Il s’en offre justement la possibilité dans une déclaration assez surprenante : « Les livres d’un écrivain, avance-t-il, doivent être traités par eux-mêmes. Rien ne doit parasiter notre jugement à commencer par sa vie extra-littéraire. Mais quand l’auteur revendique la nature profondément politique de ses écrits ne donne-t-il pas des verges pour se faire battre ? » C’est à peu de frais s’accorder bien des droits. Et s’il s’en prend vivement aux diverses approches des phénomènes sociaux, culturels ou moraux émises par l’auteure, c’est de sa faute. Elle n’avait qu’à écrire autre chose qui ne suscite pas le débat, qui ne soit pas politique. Quitte à se réfugier dans un mythique paradis de doux assentiments partagés où les roses sont, comme celles évoquées par Musset, sans épines et sans parfum. C’est ainsi qu’évoquant encore l’œuvre de l’écrivaine, il avance cette étonnante dichotomie : « Autant ses récits révèlent une sensation du monde d’une richesse inouïe, autant sa vision du monde ne peut se désincarcérer du prisme simpliste et manichéen dominants/dominés, maîtres/esclaves. » Rien de bien nouveau dans cette problématique où l’on retrouve l’éternelle question de la distinction à établir, ou non, entre l’homme et l’œuvre.
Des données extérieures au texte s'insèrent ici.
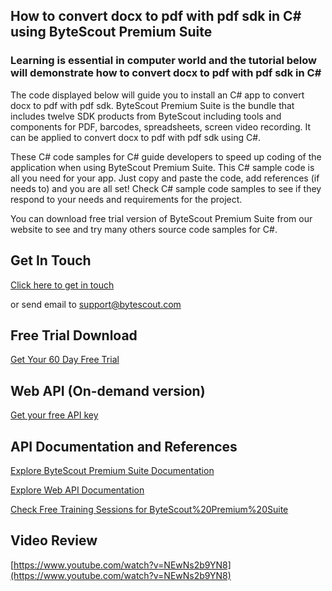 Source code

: ## How to convert docx to pdf with pdf sdk in C# using ByteScout Premium Suite

### Learning is essential in computer world and the tutorial below will demonstrate how to convert docx to pdf with pdf sdk in C#

The code displayed below will guide you to install an C# app to convert docx to pdf with pdf sdk. ByteScout Premium Suite is the bundle that includes twelve SDK products from ByteScout including tools and components for PDF, barcodes, spreadsheets, screen video recording. It can be applied to convert docx to pdf with pdf sdk using C#.

 These C# code samples for C# guide developers to speed up coding of the application when using ByteScout Premium Suite. This C# sample code is all you need for your app. Just copy and paste the code, add references (if needs to) and you are all set! Check C# sample code samples to see if they respond to your needs and requirements for the project.

You can download free trial version of ByteScout Premium Suite from our website to see and try many others source code samples for C#.

## Get In Touch

[Click here to get in touch](https://bytescout.zendesk.com/hc/en-us/requests/new?subject=ByteScout%20Premium%20Suite%20Question)

or send email to [support@bytescout.com](mailto:support@bytescout.com?subject=ByteScout%20Premium%20Suite%20Question) 

## Free Trial Download

[Get Your 60 Day Free Trial](https://bytescout.com/download/web-installer?utm_source=github-readme)

## Web API (On-demand version)

[Get your free API key](https://pdf.co/documentation/api?utm_source=github-readme)

## API Documentation and References

[Explore ByteScout Premium Suite Documentation](https://bytescout.com/documentation/index.html?utm_source=github-readme)

[Explore Web API Documentation](https://pdf.co/documentation/api?utm_source=github-readme)

[Check Free Training Sessions for ByteScout%20Premium%20Suite](https://academy.bytescout.com/)

## Video Review

[https://www.youtube.com/watch?v=NEwNs2b9YN8](https://www.youtube.com/watch?v=NEwNs2b9YN8) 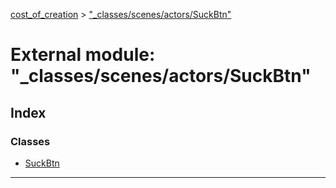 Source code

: [cost_of_creation](../README.md) > ["_classes/scenes/actors/SuckBtn"](../modules/__classes_scenes_actors_suckbtn_.md)



# External module: "_classes/scenes/actors/SuckBtn"

## Index

### Classes

* [SuckBtn](../classes/__classes_scenes_actors_suckbtn_.suckbtn.md)



---
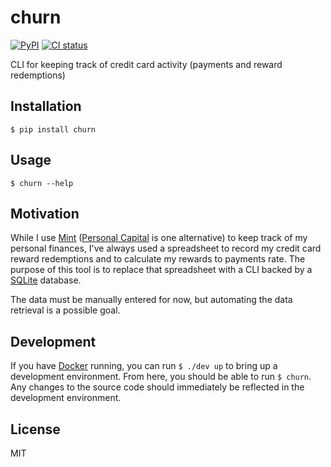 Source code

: # churn

[![PyPI](https://img.shields.io/pypi/v/churn.svg)](https://pypi.python.org/pypi/churn)
[![CI status](https://github.com/dguo/churn/workflows/CI/badge.svg)](https://github.com/dguo/churn/actions?query=branch%3Amaster)

CLI for keeping track of credit card activity (payments and reward redemptions)

## Installation

`$ pip install churn`

## Usage

`$ churn --help`

## Motivation

While I use [Mint](https://www.mint.com/) ([Personal
Capital](https://www.personalcapital.com/) is one alternative) to keep track of
my personal finances, I've always used a spreadsheet to record my credit card
reward redemptions and to calculate my rewards to payments rate. The purpose of
this tool is to replace that spreadsheet with a CLI backed by a
[SQLite](https://sqlite.org/) database.

The data must be manually entered for now, but automating the data retrieval is
a possible goal.

## Development

If you have [Docker](https://docs.docker.com/) running, you can run `$ ./dev
up` to bring up a development environment. From here, you should be able to run
`$ churn`. Any changes to the source code should immediately be reflected in
the development environment.

## License

MIT

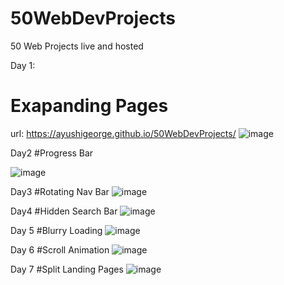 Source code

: # 50WebDevProjects
50 Web Projects live and hosted


Day 1:
# Exapanding Pages
url: https://ayushigeorge.github.io/50WebDevProjects/
![image](https://user-images.githubusercontent.com/76419649/223363270-4fc46b18-199c-4453-bde4-054e30c0f60e.png)

Day2
#Progress Bar

![image](https://user-images.githubusercontent.com/76419649/223539361-0db3525c-9f75-439f-8afb-7db6b18009e5.png)

Day3
#Rotating Nav Bar
![image](https://user-images.githubusercontent.com/76419649/223788412-a6a37aa9-a070-45c9-ad87-512b1a5a108d.png)

Day4
#Hidden Search Bar
![image](https://user-images.githubusercontent.com/76419649/224362171-a93aa057-df61-404f-b210-d1b848b8aefe.png)

Day 5
#Blurry Loading
![image](https://user-images.githubusercontent.com/76419649/224482894-20be81fc-9c08-4694-a648-6eff458c387c.png)

Day 6
#Scroll Animation
![image](https://user-images.githubusercontent.com/76419649/224527656-4582b4e9-f3cd-432c-b50b-221fe2099609.png)

Day 7
#Split Landing Pages
![image](https://user-images.githubusercontent.com/76419649/224656212-4af46ee7-3998-45c3-b5b9-2f322edc4118.png)
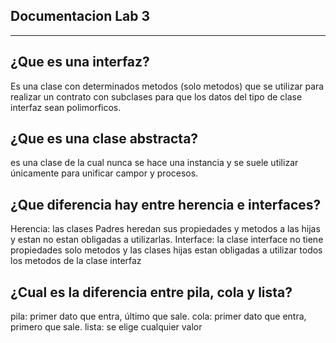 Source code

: Documentacion Lab 3
-------------------
-------------------
 ¿Que es una interfaz?
 ----------------------
 
 Es una clase con determinados  metodos (solo metodos) que se utilizar para realizar un contrato con subclases para que los datos del tipo 
 de clase interfaz sean polimorficos.
 
 ¿Que es una clase abstracta?
-----------------------------

es una clase de la cual nunca se hace una instancia y se suele utilizar únicamente para unificar campor y procesos.

¿Que diferencia hay entre herencia e interfaces?
-------------------------------------------------

 Herencia: las clases Padres heredan sus propiedades y metodos a las hijas y estan no estan obligadas a utilizarlas.
 Interface: la clase interface no tiene propiedades solo metodos y las clases hijas estan obligadas a utilizar todos los metodos de la clase interfaz
 
 ¿Cual es la diferencia entre pila, cola y lista?
 ------------------------------------------------
 
 pila: primer dato que entra, último que sale.
 cola: primer dato que entra, primero que sale.
 lista: se elige cualquier valor
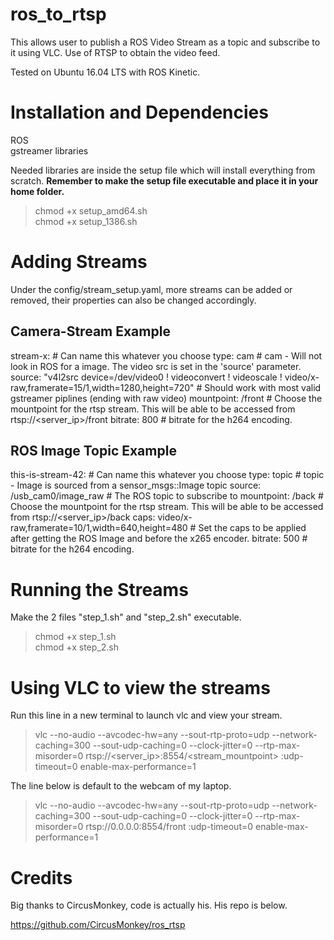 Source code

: # ros_to_rtsp

This allows user to publish a ROS Video Stream as a topic and subscribe to it using VLC.
Use of RTSP to obtain the video feed.

Tested on Ubuntu 16.04 LTS with ROS Kinetic.


# Installation and Dependencies

ROS <br>
gstreamer libraries

Needed libraries are inside the setup file which will install everything from scratch.
**Remember to make the setup file executable and place it in your home folder.**
> chmod +x setup_amd64.sh <br> 
> chmod +x setup_1386.sh <br>

# Adding Streams

Under the config/stream_setup.yaml, more streams can be added or removed, their properties can also 
be changed accordingly. 

## Camera-Stream Example

  stream-x:                 # Can name this whatever you choose
    type: cam               # cam - Will not look in ROS for a image. The video src is set in the 'source' parameter.
    source: "v4l2src device=/dev/video0 ! videoconvert ! videoscale ! video/x-raw,framerate=15/1,width=1280,height=720"  # Should work with most valid gstreamer piplines (ending with raw video) 
    mountpoint: /front      # Choose the mountpoint for the rtsp stream. This will be able to be accessed from rtsp://<server_ip>/front
    bitrate: 800            # bitrate for the h264 encoding.

## ROS Image Topic Example

  this-is-stream-42:        # Can name this whatever you choose
    type: topic             # topic - Image is sourced from a sensor_msgs::Image topic
    source: /usb_cam0/image_raw  # The ROS topic to subscribe to
    mountpoint: /back      # Choose the mountpoint for the rtsp stream. This will be able to be accessed from rtsp://<server_ip>/back
    caps: video/x-raw,framerate=10/1,width=640,height=480  # Set the caps to be applied after getting the ROS Image and before the x265 encoder.
    bitrate: 500            # bitrate for the h264 encoding.
    

# Running the Streams

Make the 2 files "step_1.sh" and "step_2.sh" executable. 
> chmod +x step_1.sh <br>
> chmod +x step_2.sh

# Using VLC to view the streams

Run this line in a new terminal to launch vlc and view your stream. 

> vlc --no-audio --avcodec-hw=any --sout-rtp-proto=udp --network-caching=300 --sout-udp-caching=0 --clock-jitter=0 --rtp-max-misorder=0 rtsp://<server_ip>:8554/<stream_mountpoint> :udp-timeout=0 enable-max-performance=1

The line below is default to the webcam of my laptop.

> vlc --no-audio --avcodec-hw=any --sout-rtp-proto=udp --network-caching=300 --sout-udp-caching=0 --clock-jitter=0 --rtp-max-misorder=0 rtsp://0.0.0.0:8554/front :udp-timeout=0 enable-max-performance=1


# Credits

Big thanks to CircusMonkey, code is actually his. His repo is below. 

https://github.com/CircusMonkey/ros_rtsp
Et on ne conteste absolument à personne, encore moins à tout critique, le droit de ne pas partager les opinions de tel ou tel auteur, même s’il reçoit le prix Nobel. Mais ce n’est pas ce droit à la différence que revendique Pierre Assouline. C’est au nom de la littérature, dont il donne une définition personnelle, qu’il s’autorise à exclure de son champ certains auteurs. Une véritable pétition de principe où il avance que celle-ci ne supporterait pas l’abdication de l’esprit critique et qu’on se dispense du sens de la nuance. Ainsi notre critique ne parle pas en son nom, mais défend des intérêts supérieurs : ceux de la littérature telle qu’il la conçoit. Joli tour de passe-passe où ceux qui s’engagent dans des combats que l’on récuse se verraient subir une impitoyable atimie les exilant loin du royaume enchanté d’une littérature pacifiée.
On se demande pourtant ce qui fonde cette conception de la littérature et sur quel corpus elle s’appuie. Et où Assouline va-t-il classer certains farouches combattants : Pascal contre les jésuites, Voltaire contre les religions révélées, Hugo contre le second Empire, sans parler de Vallès, de Zola ou de Gide. On voit donc fonctionner la douteuse imbrication dont je parlais entre les jugements sur les positions politiques et idéologiques et la portée de l’œuvre qui souffrirait de ceux-ci et même la mettrait hors du jeu.
Parfois, notre critique semble faire des concessions. Grand seigneur, il écrit que son combat (celui d’Annie Ernaux) contre les injustices sous toutes leurs formes est certes louable. Bien, mais c’est pour ajouter aussitôt « mais qui est pour l’injustice ? » Personne cela s’entend. Ni Drumont, ni Barrès, ni Maurras, ni tant d’autres qui dirent justement, à propos de l’affaire Dreyfus, préférer l’injustice à un scandale. Mais il y a dans le propos un certain sophisme, car il n’est pas question dans la première partie de l’assertion d’être pour ou contre l’injustice mais de la combattre. Ce qui est différent et rend tout à fait incongrue la petite remarque qui balaie la question posée par ce paterne qui est pour l’injustice ? »
DE PLUS LOURDS GRIEFS
Mais pour instruire son procès, l’auteur de l’article va chercher des griefs plus consistants. Il va les trouver dans une œuvre d’une dimension considérable : Les Années. De sa naissance, en 1940, à l’an 2008, Annie Ernaux va ainsi se livrer à sa recherche d’un temps perdu et retrouvé. Et, évidemment, il y a là de quoi alimenter d’acerbes remarques contestant la présentation qui est faite de tant d’événements de nature fort variée.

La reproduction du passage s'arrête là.